[Data section]:
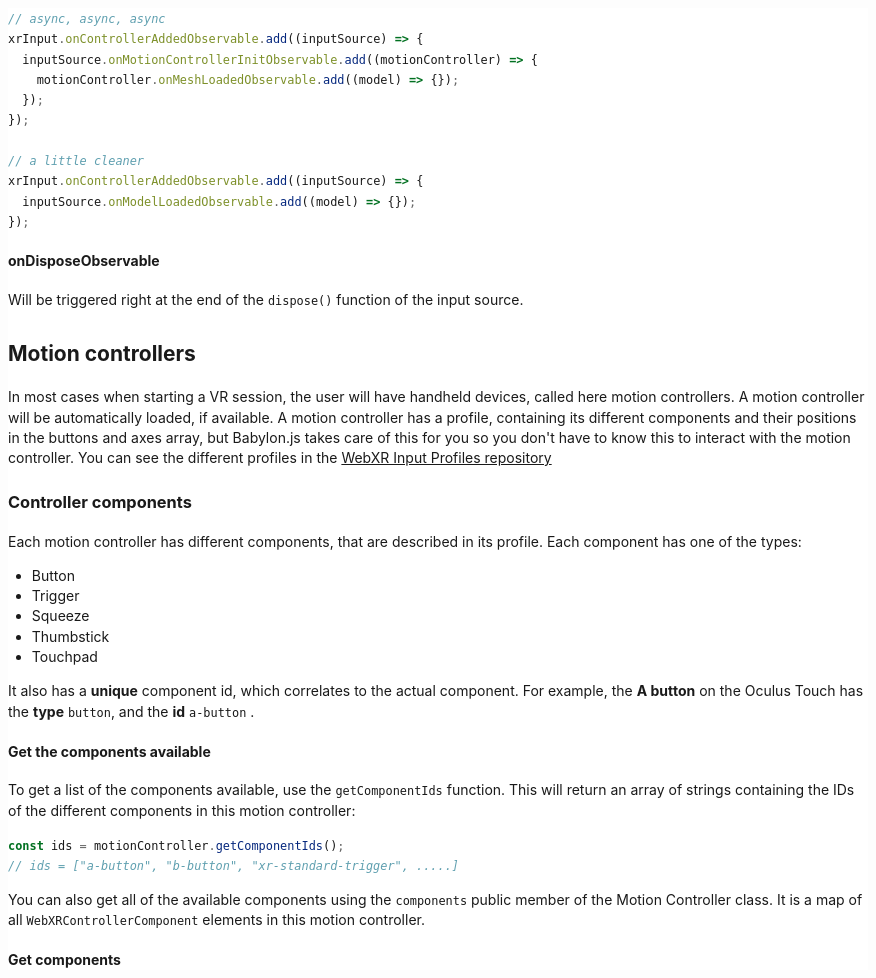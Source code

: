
```javascript
// async, async, async
xrInput.onControllerAddedObservable.add((inputSource) => {
  inputSource.onMotionControllerInitObservable.add((motionController) => {
    motionController.onMeshLoadedObservable.add((model) => {});
  });
});

// a little cleaner
xrInput.onControllerAddedObservable.add((inputSource) => {
  inputSource.onModelLoadedObservable.add((model) => {});
});
```

#### onDisposeObservable

Will be triggered right at the end of the `dispose()` function of the input source.

## Motion controllers

In most cases when starting a VR session, the user will have handheld devices, called here motion controllers. A motion controller will be automatically loaded, if available. A motion controller has a profile, containing its different components and their positions in the buttons and axes array, but Babylon.js takes care of this for you so you don't have to know this to interact with the motion controller. You can see the different profiles in the [WebXR Input Profiles repository](https://github.com/immersive-web/webxr-input-profiles)

### Controller components

Each motion controller has different components, that are described in its profile. Each component has one of the types:

- Button
- Trigger
- Squeeze
- Thumbstick
- Touchpad

It also has a **unique** component id, which correlates to the actual component. For example, the **A button** on the Oculus Touch has the **type** `button`, and the **id** `a-button` .

#### Get the components available

To get a list of the components available, use the `getComponentIds` function. This will return an array of strings containing the IDs of the different components in this motion controller:

```javascript
const ids = motionController.getComponentIds();
// ids = ["a-button", "b-button", "xr-standard-trigger", .....]
```

You can also get all of the available components using the `components` public member of the Motion Controller class. It is a map of all `WebXRControllerComponent` elements in this motion controller.

#### Get components
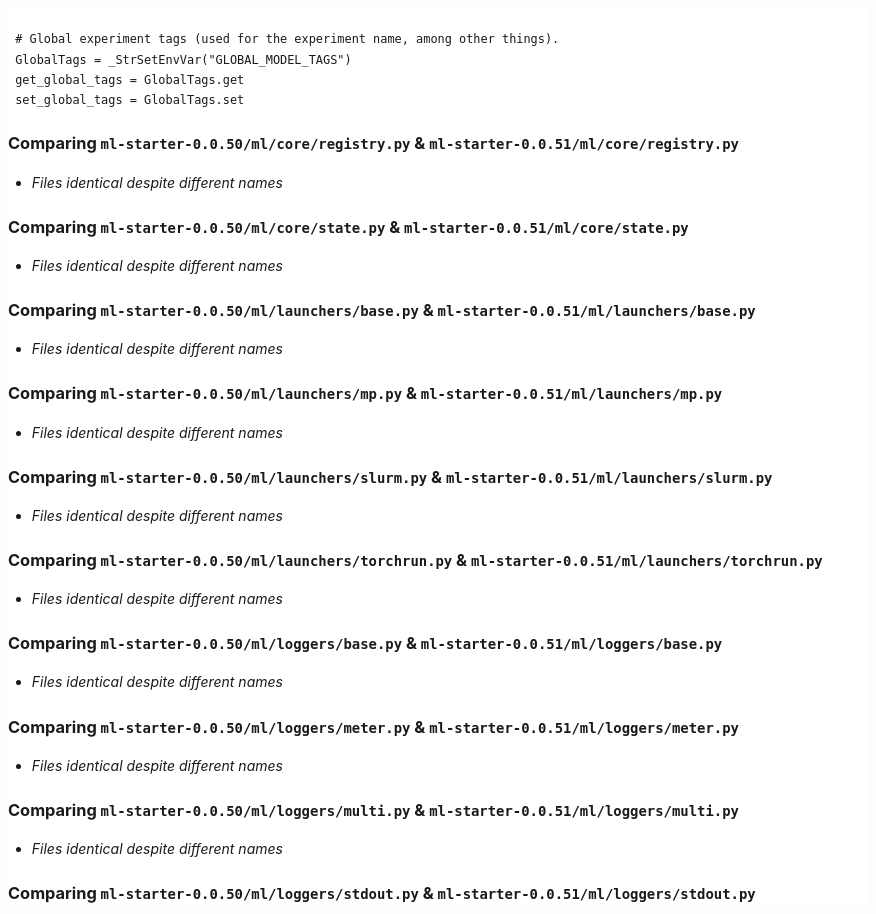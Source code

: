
 ```diff
 
 # Global experiment tags (used for the experiment name, among other things).
 GlobalTags = _StrSetEnvVar("GLOBAL_MODEL_TAGS")
 get_global_tags = GlobalTags.get
 set_global_tags = GlobalTags.set
```

### Comparing `ml-starter-0.0.50/ml/core/registry.py` & `ml-starter-0.0.51/ml/core/registry.py`

 * *Files identical despite different names*

### Comparing `ml-starter-0.0.50/ml/core/state.py` & `ml-starter-0.0.51/ml/core/state.py`

 * *Files identical despite different names*

### Comparing `ml-starter-0.0.50/ml/launchers/base.py` & `ml-starter-0.0.51/ml/launchers/base.py`

 * *Files identical despite different names*

### Comparing `ml-starter-0.0.50/ml/launchers/mp.py` & `ml-starter-0.0.51/ml/launchers/mp.py`

 * *Files identical despite different names*

### Comparing `ml-starter-0.0.50/ml/launchers/slurm.py` & `ml-starter-0.0.51/ml/launchers/slurm.py`

 * *Files identical despite different names*

### Comparing `ml-starter-0.0.50/ml/launchers/torchrun.py` & `ml-starter-0.0.51/ml/launchers/torchrun.py`

 * *Files identical despite different names*

### Comparing `ml-starter-0.0.50/ml/loggers/base.py` & `ml-starter-0.0.51/ml/loggers/base.py`

 * *Files identical despite different names*

### Comparing `ml-starter-0.0.50/ml/loggers/meter.py` & `ml-starter-0.0.51/ml/loggers/meter.py`

 * *Files identical despite different names*

### Comparing `ml-starter-0.0.50/ml/loggers/multi.py` & `ml-starter-0.0.51/ml/loggers/multi.py`

 * *Files identical despite different names*

### Comparing `ml-starter-0.0.50/ml/loggers/stdout.py` & `ml-starter-0.0.51/ml/loggers/stdout.py`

[Problem to solve]: Go to the line with "Will be triggered" in the entries above and repeat every line from there through the line with "## Motion controllers", exactly and with no other text.

[Response box]:
Will be triggered right at the end of the `dispose()` function of the input source.

## Motion controllers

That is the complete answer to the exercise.